Where in the listing does the word "connection" appear? Report each line that holds it.

■ The records ■
*** Begin section ***
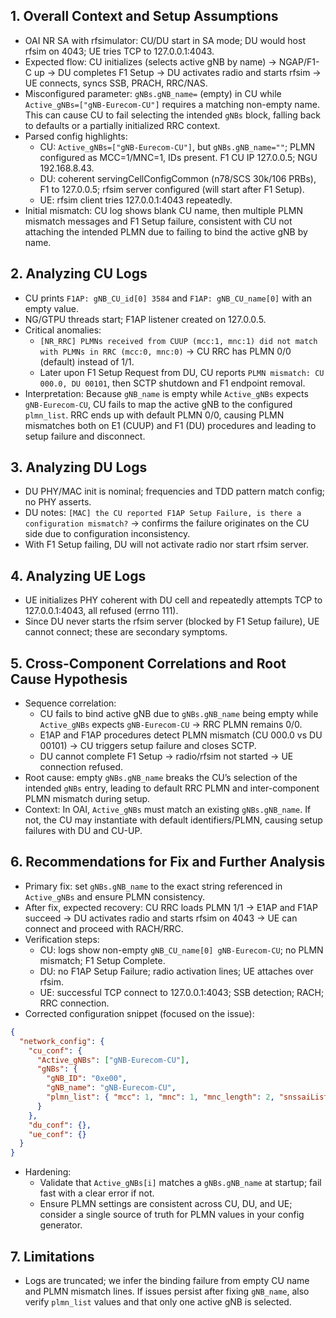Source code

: ## 1. Overall Context and Setup Assumptions
- OAI NR SA with rfsimulator: CU/DU start in SA mode; DU would host rfsim on 4043; UE tries TCP to 127.0.0.1:4043.
- Expected flow: CU initializes (selects active gNB by name) → NGAP/F1-C up → DU completes F1 Setup → DU activates radio and starts rfsim → UE connects, syncs SSB, PRACH, RRC/NAS.
- Misconfigured parameter: `gNBs.gNB_name=` (empty) in CU while `Active_gNBs=["gNB-Eurecom-CU"]` requires a matching non-empty name. This can cause CU to fail selecting the intended `gNBs` block, falling back to defaults or a partially initialized RRC context.
- Parsed config highlights:
  - CU: `Active_gNBs=["gNB-Eurecom-CU"]`, but `gNBs.gNB_name=""`; PLMN configured as MCC=1/MNC=1, IDs present. F1 CU IP 127.0.0.5; NGU 192.168.8.43.
  - DU: coherent servingCellConfigCommon (n78/SCS 30k/106 PRBs), F1 to 127.0.0.5; rfsim server configured (will start after F1 Setup).
  - UE: rfsim client tries 127.0.0.1:4043 repeatedly.
- Initial mismatch: CU log shows blank CU name, then multiple PLMN mismatch messages and F1 Setup failure, consistent with CU not attaching the intended PLMN due to failing to bind the active gNB by name.

## 2. Analyzing CU Logs
- CU prints `F1AP: gNB_CU_id[0] 3584` and `F1AP: gNB_CU_name[0]` with an empty value.
- NG/GTPU threads start; F1AP listener created on 127.0.0.5.
- Critical anomalies:
  - `[NR_RRC] PLMNs received from CUUP (mcc:1, mnc:1) did not match with PLMNs in RRC (mcc:0, mnc:0)` → CU RRC has PLMN 0/0 (default) instead of 1/1.
  - Later upon F1 Setup Request from DU, CU reports `PLMN mismatch: CU 000.0, DU 00101`, then SCTP shutdown and F1 endpoint removal.
- Interpretation: Because `gNB_name` is empty while `Active_gNBs` expects `gNB-Eurecom-CU`, CU fails to map the active gNB to the configured `plmn_list`. RRC ends up with default PLMN 0/0, causing PLMN mismatches both on E1 (CUUP) and F1 (DU) procedures and leading to setup failure and disconnect.

## 3. Analyzing DU Logs
- DU PHY/MAC init is nominal; frequencies and TDD pattern match config; no PHY asserts.
- DU notes: `[MAC] the CU reported F1AP Setup Failure, is there a configuration mismatch?` → confirms the failure originates on the CU side due to configuration inconsistency.
- With F1 Setup failing, DU will not activate radio nor start rfsim server.

## 4. Analyzing UE Logs
- UE initializes PHY coherent with DU cell and repeatedly attempts TCP to 127.0.0.1:4043, all refused (errno 111).
- Since DU never starts the rfsim server (blocked by F1 Setup failure), UE cannot connect; these are secondary symptoms.

## 5. Cross-Component Correlations and Root Cause Hypothesis
- Sequence correlation:
  - CU fails to bind active gNB due to `gNBs.gNB_name` being empty while `Active_gNBs` expects `gNB-Eurecom-CU` → RRC PLMN remains 0/0.
  - E1AP and F1AP procedures detect PLMN mismatch (CU 000.0 vs DU 00101) → CU triggers setup failure and closes SCTP.
  - DU cannot complete F1 Setup → radio/rfsim not started → UE connection refused.
- Root cause: empty `gNBs.gNB_name` breaks the CU’s selection of the intended `gNBs` entry, leading to default RRC PLMN and inter-component PLMN mismatch during setup.
- Context: In OAI, `Active_gNBs` must match an existing `gNBs.gNB_name`. If not, the CU may instantiate with default identifiers/PLMN, causing setup failures with DU and CU-UP.

## 6. Recommendations for Fix and Further Analysis
- Primary fix: set `gNBs.gNB_name` to the exact string referenced in `Active_gNBs` and ensure PLMN consistency.
- After fix, expected recovery: CU RRC loads PLMN 1/1 → E1AP and F1AP succeed → DU activates radio and starts rfsim on 4043 → UE can connect and proceed with RACH/RRC.
- Verification steps:
  - CU: logs show non-empty `gNB_CU_name[0] gNB-Eurecom-CU`; no PLMN mismatch; F1 Setup Complete.
  - DU: no F1AP Setup Failure; radio activation lines; UE attaches over rfsim.
  - UE: successful TCP connect to 127.0.0.1:4043; SSB detection; RACH; RRC connection.
- Corrected configuration snippet (focused on the issue):

```json
{
  "network_config": {
    "cu_conf": {
      "Active_gNBs": ["gNB-Eurecom-CU"],
      "gNBs": {
        "gNB_ID": "0xe00",
        "gNB_name": "gNB-Eurecom-CU",  
        "plmn_list": { "mcc": 1, "mnc": 1, "mnc_length": 2, "snssaiList": { "sst": 1 } }
      }
    },
    "du_conf": {},
    "ue_conf": {}
  }
}
```

- Hardening:
  - Validate that `Active_gNBs[i]` matches a `gNBs.gNB_name` at startup; fail fast with a clear error if not.
  - Ensure PLMN settings are consistent across CU, DU, and UE; consider a single source of truth for PLMN values in your config generator.

## 7. Limitations
- Logs are truncated; we infer the binding failure from empty CU name and PLMN mismatch lines. If issues persist after fixing `gNB_name`, also verify `plmn_list` values and that only one active gNB is selected.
*** End section ***
■ Exercise output ■
  - DU cannot complete F1 Setup → radio/rfsim not started → UE connection refused.
  - UE: successful TCP connect to 127.0.0.1:4043; SSB detection; RACH; RRC connection.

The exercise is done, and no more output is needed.